┌─ MATERIAL PROVIDED

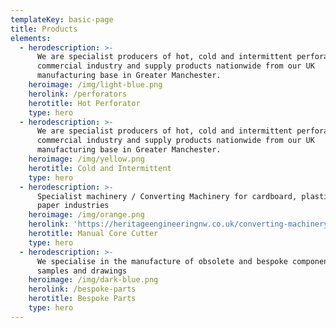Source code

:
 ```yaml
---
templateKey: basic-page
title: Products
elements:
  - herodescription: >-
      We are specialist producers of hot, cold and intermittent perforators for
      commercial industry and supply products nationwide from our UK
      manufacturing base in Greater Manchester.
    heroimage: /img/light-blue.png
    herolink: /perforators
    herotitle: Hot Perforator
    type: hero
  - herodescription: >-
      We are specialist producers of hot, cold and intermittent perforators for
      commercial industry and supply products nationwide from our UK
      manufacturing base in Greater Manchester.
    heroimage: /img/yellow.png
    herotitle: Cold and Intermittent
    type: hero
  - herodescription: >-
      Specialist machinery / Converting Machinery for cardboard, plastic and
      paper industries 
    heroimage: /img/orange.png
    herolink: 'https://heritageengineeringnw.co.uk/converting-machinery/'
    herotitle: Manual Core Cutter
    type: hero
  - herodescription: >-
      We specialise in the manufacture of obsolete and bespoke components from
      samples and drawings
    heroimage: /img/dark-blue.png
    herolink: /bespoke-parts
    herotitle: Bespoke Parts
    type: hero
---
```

└─

- [PROBLEM TO WORK ON]:
Copy out every line of the listing that contains the string "herolink".

- [TASK RESULT]:
    herolink: /perforators
    herolink: 'https://heritageengineeringnw.co.uk/converting-machinery/'
    herolink: /bespoke-parts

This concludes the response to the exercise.